== What is needed ==
Using the listing that follows, return every line with the word "backend".

──────── Information shown ────────

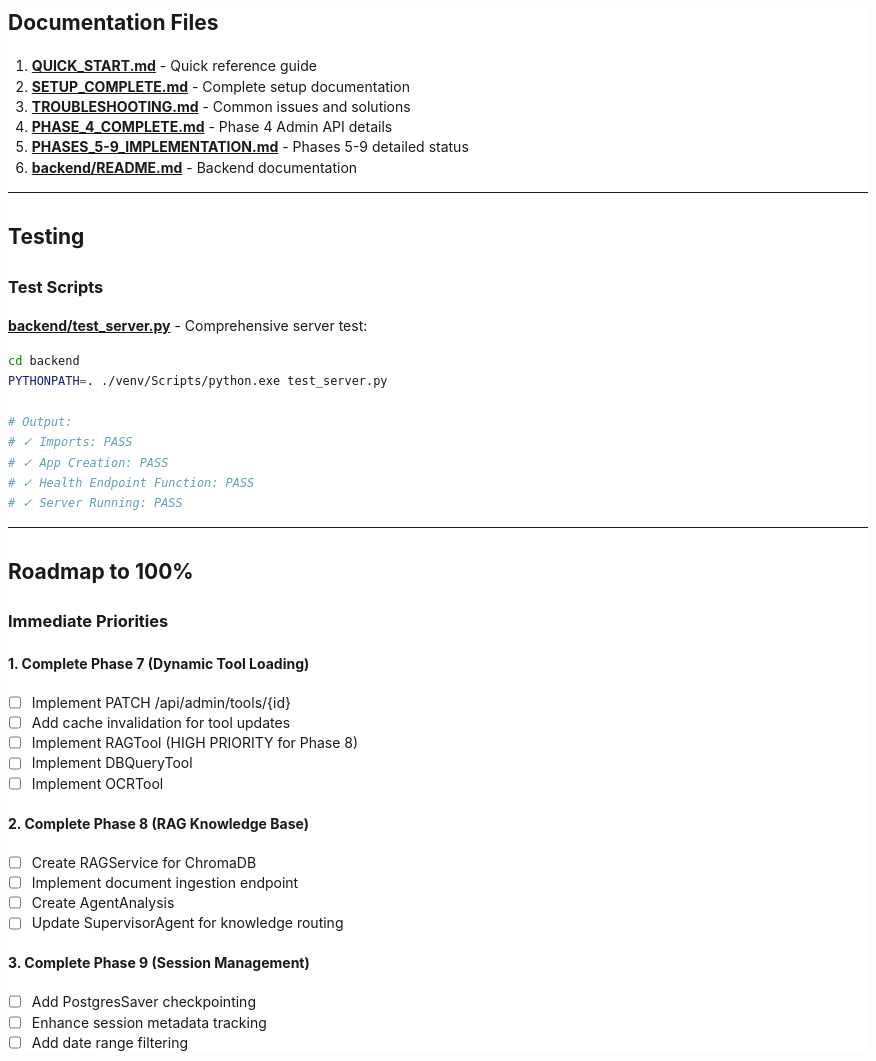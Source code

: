 
## Documentation Files

1. **[QUICK_START.md](QUICK_START.md)** - Quick reference guide
2. **[SETUP_COMPLETE.md](SETUP_COMPLETE.md)** - Complete setup documentation
3. **[TROUBLESHOOTING.md](TROUBLESHOOTING.md)** - Common issues and solutions
4. **[PHASE_4_COMPLETE.md](PHASE_4_COMPLETE.md)** - Phase 4 Admin API details
5. **[PHASES_5-9_IMPLEMENTATION.md](PHASES_5-9_IMPLEMENTATION.md)** - Phases 5-9 detailed status
6. **[backend/README.md](backend/README.md)** - Backend documentation

---

## Testing

### Test Scripts

**[backend/test_server.py](backend/test_server.py)** - Comprehensive server test:
```bash
cd backend
PYTHONPATH=. ./venv/Scripts/python.exe test_server.py

# Output:
# ✓ Imports: PASS
# ✓ App Creation: PASS
# ✓ Health Endpoint Function: PASS
# ✓ Server Running: PASS
```

---

## Roadmap to 100%

### Immediate Priorities

#### 1. Complete Phase 7 (Dynamic Tool Loading)
- [ ] Implement PATCH /api/admin/tools/{id}
- [ ] Add cache invalidation for tool updates
- [ ] Implement RAGTool (HIGH PRIORITY for Phase 8)
- [ ] Implement DBQueryTool
- [ ] Implement OCRTool

#### 2. Complete Phase 8 (RAG Knowledge Base)
- [ ] Create RAGService for ChromaDB
- [ ] Implement document ingestion endpoint
- [ ] Create AgentAnalysis
- [ ] Update SupervisorAgent for knowledge routing

#### 3. Complete Phase 9 (Session Management)
- [ ] Add PostgresSaver checkpointing
- [ ] Enhance session metadata tracking
- [ ] Add date range filtering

────────

== Finished task ==
6. **[backend/README.md](backend/README.md)** - Backend documentation
**[backend/test_server.py](backend/test_server.py)** - Comprehensive server test:
cd backend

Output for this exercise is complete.